------ Supplied material
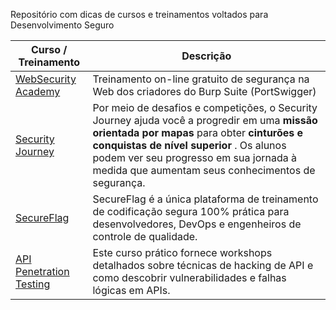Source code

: Repositório com dicas de cursos e treinamentos voltados para Desenvolvimento Seguro

| Curso / Treinamento | Descrição |
| ------------- | ------------- |
| [WebSecurity Academy](https://portswigger.net/web-security) | Treinamento on-line gratuito de segurança na Web dos criadores do Burp Suite (PortSwigger) 
| [Security Journey](https://www.securityjourney.com/) | Por meio de desafios e competições, o Security Journey ajuda você a progredir em uma **missão orientada por mapas** para obter **cinturões e conquistas de nível superior** . Os alunos podem ver seu progresso em sua jornada à medida que aumentam seus conhecimentos de segurança. |
| [SecureFlag](https://www.secureflag.com/index.html) | SecureFlag é a única plataforma de treinamento de codificação segura 100% prática para desenvolvedores, DevOps e engenheiros de controle de qualidade. |
| [API Penetration Testing](https://university.apisec.ai/apisec-certified-expert) | Este curso prático fornece workshops detalhados sobre técnicas de hacking de API e como descobrir vulnerabilidades e falhas lógicas em APIs. |



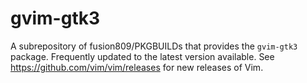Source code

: # gvim-gtk3
A subrepository of fusion809/PKGBUILDs that provides the `gvim-gtk3` package. Frequently updated to the latest version available. See https://github.com/vim/vim/releases for new releases of Vim. 
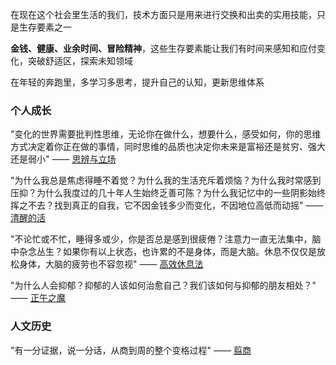 

在现在这个社会里生活的我们，技术方面只是用来进行交换和出卖的实用技能，只是生存要素之一

**金钱、健康、业余时间、冒险精神**，这些生存要素能让我们有时间来感知和应付变化，突破舒适区，探索未知领域

在年轻的奔跑里，多学习多思考，提升自己的认知，更新思维体系





### 个人成长

"变化的世界需要批判性思维，无论你在做什么，想要什么，感受如何，你的思维方式决定着你正在做的事情，同时思维的品质也决定你未来是富裕还是贫穷、强大还是弱小"   —— [思辨与立场](https://github.com/rabbeargiggly/reading-notes/tree/main/%E6%80%9D%E8%BE%A9%E4%B8%8E%E7%AB%8B%E5%9C%BA "思辨与立场")



"为什么我总是焦虑得睡不着觉？为什么我的生活充斥着烦恼？为什么我时常感到压抑？为什么我度过的几十年人生始终乏善可陈？为什么我记忆中的一些阴影始终挥之不去？找到真正的自我，它不因金钱多少而变化，不因地位高低而动摇"  —— [清醒的活](https://github.com/rabbeargiggly/reading-notes/tree/main/%E6%B8%85%E9%86%92%E7%9A%84%E6%B4%BB "清醒的活")



"不论忙或不忙，睡得多或少，你是否总是感到很疲倦？注意力一直无法集中，脑中杂念丛生？如果你有以上状态，也许累的不是身体，而是大脑。休息不仅仅是放松身体，大脑的疲劳也不容忽视"  —— [高效休息法](https://github.com/rabbeargiggly/reading-notes/tree/main/%E9%AB%98%E6%95%88%E4%BC%91%E6%81%AF%E6%B3%95 "高效休息法")



"为什么人会抑郁？抑郁的人该如何治愈自己？我们该如何与抑郁的朋友相处？"   —— [正午之魔](https://github.com/rabbeargiggly/reading-notes/tree/main/%E6%AD%A3%E5%8D%88%E4%B9%8B%E9%AD%94 "正午之魔")



### 人文历史

"有一分证据，说一分话，从商到周的整个变格过程"   —— [翦商](https://github.com/rabbeargiggly/reading-notes/tree/main/%E7%BF%A6%E5%95%86 "翦商")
------------
▶ [Exercise details]
Copy the listing above exactly, minus the pictures.

▶ [Your response]
Source code

: Repositório com dicas de cursos e treinamentos voltados para Desenvolvimento Seguro

| Curso / Treinamento | Descrição |
| ------------- | ------------- |
| [WebSecurity Academy](https://portswigger.net/web-security) | Treinamento on-line gratuito de segurança na Web dos criadores do Burp Suite (PortSwigger) 
| [Security Journey](https://www.securityjourney.com/) | Por meio de desafios e competições, o Security Journey ajuda você a progredir em uma **missão orientada por mapas** para obter **cinturões e conquistas de nível superior** . Os alunos podem ver seu progresso em sua jornada à medida que aumentam seus conhecimentos de segurança. |
| [SecureFlag](https://www.secureflag.com/index.html) | SecureFlag é a única plataforma de treinamento de codificação segura 100% prática para desenvolvedores, DevOps e engenheiros de controle de qualidade. |
| [API Penetration Testing](https://university.apisec.ai/apisec-certified-expert) | Este curso prático fornece workshops detalhados sobre técnicas de hacking de API e como descobrir vulnerabilidades e falhas lógicas em APIs. |



Source code

: # gvim-gtk3
A subrepository of fusion809/PKGBUILDs that provides the `gvim-gtk3` package. Frequently updated to the latest version available. See https://github.com/vim/vim/releases for new releases of Vim. 

在现在这个社会里生活的我们，技术方面只是用来进行交换和出卖的实用技能，只是生存要素之一

**金钱、健康、业余时间、冒险精神**，这些生存要素能让我们有时间来感知和应付变化，突破舒适区，探索未知领域

在年轻的奔跑里，多学习多思考，提升自己的认知，更新思维体系





### 个人成长

"变化的世界需要批判性思维，无论你在做什么，想要什么，感受如何，你的思维方式决定着你正在做的事情，同时思维的品质也决定你未来是富裕还是贫穷、强大还是弱小"   —— [思辨与立场](https://github.com/rabbeargiggly/reading-notes/tree/main/%E6%80%9D%E8%BE%A9%E4%B8%8E%E7%AB%8B%E5%9C%BA "思辨与立场")



"为什么我总是焦虑得睡不着觉？为什么我的生活充斥着烦恼？为什么我时常感到压抑？为什么我度过的几十年人生始终乏善可陈？为什么我记忆中的一些阴影始终挥之不去？找到真正的自我，它不因金钱多少而变化，不因地位高低而动摇"  —— [清醒的活](https://github.com/rabbeargiggly/reading-notes/tree/main/%E6%B8%85%E9%86%92%E7%9A%84%E6%B4%BB "清醒的活")



"不论忙或不忙，睡得多或少，你是否总是感到很疲倦？注意力一直无法集中，脑中杂念丛生？如果你有以上状态，也许累的不是身体，而是大脑。休息不仅仅是放松身体，大脑的疲劳也不容忽视"  —— [高效休息法](https://github.com/rabbeargiggly/reading-notes/tree/main/%E9%AB%98%E6%95%88%E4%BC%91%E6%81%AF%E6%B3%95 "高效休息法")



"为什么人会抑郁？抑郁的人该如何治愈自己？我们该如何与抑郁的朋友相处？"   —— [正午之魔](https://github.com/rabbeargiggly/reading-notes/tree/main/%E6%AD%A3%E5%8D%88%E4%B9%8B%E9%AD%94 "正午之魔")



### 人文历史

"有一分证据，说一分话，从商到周的整个变格过程"   —— [翦商](https://github.com/rabbeargiggly/reading-notes/tree/main/%E7%BF%A6%E5%95%86 "翦商")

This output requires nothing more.